● **Problem requirements**
Scan the listing below. Report each line that includes "begin".

* * *

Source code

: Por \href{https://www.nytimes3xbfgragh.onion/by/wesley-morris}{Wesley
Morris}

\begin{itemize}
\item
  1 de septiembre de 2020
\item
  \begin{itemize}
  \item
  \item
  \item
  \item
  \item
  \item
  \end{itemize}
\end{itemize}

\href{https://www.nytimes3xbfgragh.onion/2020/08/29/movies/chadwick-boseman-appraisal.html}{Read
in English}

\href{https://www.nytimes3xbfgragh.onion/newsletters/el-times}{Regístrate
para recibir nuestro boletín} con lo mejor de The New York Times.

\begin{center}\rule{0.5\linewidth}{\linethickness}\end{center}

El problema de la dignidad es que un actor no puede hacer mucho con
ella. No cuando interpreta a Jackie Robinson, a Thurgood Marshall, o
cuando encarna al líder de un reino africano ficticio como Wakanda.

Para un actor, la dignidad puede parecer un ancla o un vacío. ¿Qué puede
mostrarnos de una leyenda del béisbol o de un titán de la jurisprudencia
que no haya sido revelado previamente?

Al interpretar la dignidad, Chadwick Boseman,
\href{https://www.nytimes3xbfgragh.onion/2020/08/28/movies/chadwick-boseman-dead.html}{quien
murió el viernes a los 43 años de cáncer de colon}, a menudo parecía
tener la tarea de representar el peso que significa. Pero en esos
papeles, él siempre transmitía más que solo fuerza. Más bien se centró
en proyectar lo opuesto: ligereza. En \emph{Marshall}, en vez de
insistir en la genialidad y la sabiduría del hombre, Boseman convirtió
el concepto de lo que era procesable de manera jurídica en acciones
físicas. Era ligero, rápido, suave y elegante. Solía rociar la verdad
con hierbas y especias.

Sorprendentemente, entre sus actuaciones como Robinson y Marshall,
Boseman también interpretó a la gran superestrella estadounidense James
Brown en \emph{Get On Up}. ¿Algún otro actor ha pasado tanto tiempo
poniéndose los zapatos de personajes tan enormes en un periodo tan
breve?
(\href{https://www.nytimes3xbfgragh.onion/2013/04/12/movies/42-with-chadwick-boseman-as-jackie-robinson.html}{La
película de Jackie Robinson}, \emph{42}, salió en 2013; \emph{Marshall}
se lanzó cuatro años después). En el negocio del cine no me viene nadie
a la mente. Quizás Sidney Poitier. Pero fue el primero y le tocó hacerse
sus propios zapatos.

* * *

● **Expected answer**
\begin{itemize}
  \begin{itemize}
\begin{center}\rule{0.5\linewidth}{\linethickness}\end{center}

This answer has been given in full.